Copy each line below that contains "readline".

*** EXERCISE INPUTS Section Begins ***

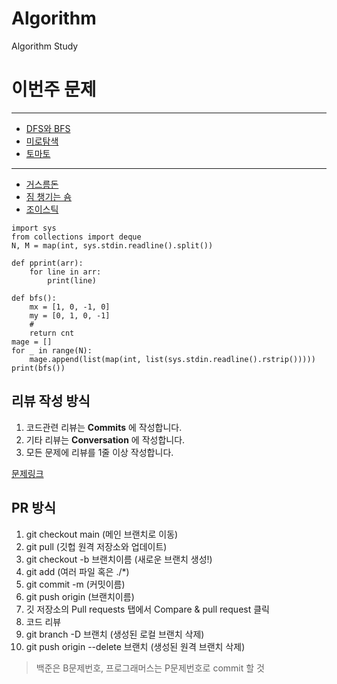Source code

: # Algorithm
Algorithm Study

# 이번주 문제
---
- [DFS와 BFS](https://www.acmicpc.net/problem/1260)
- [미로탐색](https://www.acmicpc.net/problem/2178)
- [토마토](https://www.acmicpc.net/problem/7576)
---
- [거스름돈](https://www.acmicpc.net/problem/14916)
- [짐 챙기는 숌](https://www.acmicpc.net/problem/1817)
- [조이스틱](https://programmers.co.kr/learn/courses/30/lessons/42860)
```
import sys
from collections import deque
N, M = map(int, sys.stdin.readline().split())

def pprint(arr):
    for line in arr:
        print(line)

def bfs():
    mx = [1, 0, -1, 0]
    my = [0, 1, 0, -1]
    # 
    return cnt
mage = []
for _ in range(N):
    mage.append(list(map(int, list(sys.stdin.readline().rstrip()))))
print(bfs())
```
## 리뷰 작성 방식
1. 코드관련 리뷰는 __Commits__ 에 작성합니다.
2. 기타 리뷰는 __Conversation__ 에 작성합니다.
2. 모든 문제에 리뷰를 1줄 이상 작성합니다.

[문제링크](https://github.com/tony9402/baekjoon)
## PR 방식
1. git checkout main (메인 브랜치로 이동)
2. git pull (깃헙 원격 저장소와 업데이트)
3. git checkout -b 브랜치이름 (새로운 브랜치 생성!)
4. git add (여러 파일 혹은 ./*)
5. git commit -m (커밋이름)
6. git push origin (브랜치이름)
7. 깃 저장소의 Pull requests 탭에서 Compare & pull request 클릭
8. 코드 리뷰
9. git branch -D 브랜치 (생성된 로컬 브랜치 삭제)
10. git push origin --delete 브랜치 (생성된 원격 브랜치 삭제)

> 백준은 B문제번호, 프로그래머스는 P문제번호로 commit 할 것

*** EXERCISE INPUTS Section Ends ***
*** EXERCISE INPUTS Section Begins ***

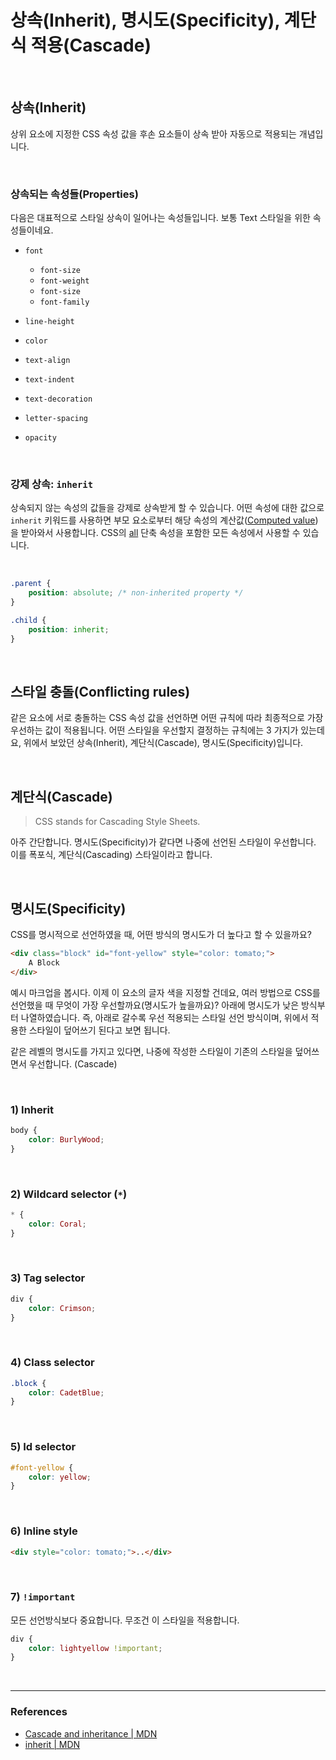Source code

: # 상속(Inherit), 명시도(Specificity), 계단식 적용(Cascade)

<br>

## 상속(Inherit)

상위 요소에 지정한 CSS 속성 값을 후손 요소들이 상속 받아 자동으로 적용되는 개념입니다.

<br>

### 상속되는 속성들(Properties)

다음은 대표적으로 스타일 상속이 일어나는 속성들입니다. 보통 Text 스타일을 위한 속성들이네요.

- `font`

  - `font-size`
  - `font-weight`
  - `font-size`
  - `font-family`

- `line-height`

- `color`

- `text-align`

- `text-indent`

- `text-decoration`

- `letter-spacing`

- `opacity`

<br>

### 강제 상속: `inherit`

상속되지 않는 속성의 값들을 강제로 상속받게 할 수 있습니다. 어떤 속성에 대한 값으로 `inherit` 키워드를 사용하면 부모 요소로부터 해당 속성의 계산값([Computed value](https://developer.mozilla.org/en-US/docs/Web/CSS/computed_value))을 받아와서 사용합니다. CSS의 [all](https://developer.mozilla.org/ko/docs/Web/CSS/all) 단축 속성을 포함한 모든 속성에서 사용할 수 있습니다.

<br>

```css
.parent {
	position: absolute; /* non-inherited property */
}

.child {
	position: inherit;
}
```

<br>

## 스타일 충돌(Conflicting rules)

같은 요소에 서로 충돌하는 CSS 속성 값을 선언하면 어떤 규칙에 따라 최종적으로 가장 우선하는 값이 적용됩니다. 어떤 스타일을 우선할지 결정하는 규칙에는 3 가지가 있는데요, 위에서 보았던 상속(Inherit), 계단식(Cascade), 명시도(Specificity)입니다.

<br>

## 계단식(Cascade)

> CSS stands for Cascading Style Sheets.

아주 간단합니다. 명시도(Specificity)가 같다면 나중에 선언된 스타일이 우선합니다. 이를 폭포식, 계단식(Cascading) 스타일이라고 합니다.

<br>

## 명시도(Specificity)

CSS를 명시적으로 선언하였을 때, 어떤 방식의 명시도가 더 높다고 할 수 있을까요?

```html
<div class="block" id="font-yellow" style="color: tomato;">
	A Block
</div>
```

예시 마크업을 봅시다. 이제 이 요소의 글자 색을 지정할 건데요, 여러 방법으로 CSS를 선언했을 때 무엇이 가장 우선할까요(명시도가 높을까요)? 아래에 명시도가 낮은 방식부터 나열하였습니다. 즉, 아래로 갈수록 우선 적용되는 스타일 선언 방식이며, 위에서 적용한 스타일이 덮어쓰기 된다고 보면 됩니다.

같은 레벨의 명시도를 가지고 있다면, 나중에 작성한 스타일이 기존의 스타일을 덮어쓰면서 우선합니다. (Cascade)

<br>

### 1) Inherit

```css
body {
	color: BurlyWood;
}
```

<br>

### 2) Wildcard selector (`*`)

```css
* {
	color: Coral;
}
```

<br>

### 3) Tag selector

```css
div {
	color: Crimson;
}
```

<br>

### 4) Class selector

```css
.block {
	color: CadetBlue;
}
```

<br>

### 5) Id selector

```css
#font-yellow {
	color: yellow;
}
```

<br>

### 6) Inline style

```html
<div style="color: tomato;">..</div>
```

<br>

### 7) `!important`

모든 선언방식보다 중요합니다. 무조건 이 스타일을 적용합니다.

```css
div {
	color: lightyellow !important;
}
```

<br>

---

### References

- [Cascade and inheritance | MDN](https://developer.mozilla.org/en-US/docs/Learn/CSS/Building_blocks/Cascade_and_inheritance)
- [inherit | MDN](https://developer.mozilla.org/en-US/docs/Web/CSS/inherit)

*** EXERCISE INPUTS Section Ends ***

SOLUTION TO THIS PROBLEM:
N, M = map(int, sys.stdin.readline().split())
    mage.append(list(map(int, list(sys.stdin.readline().rstrip()))))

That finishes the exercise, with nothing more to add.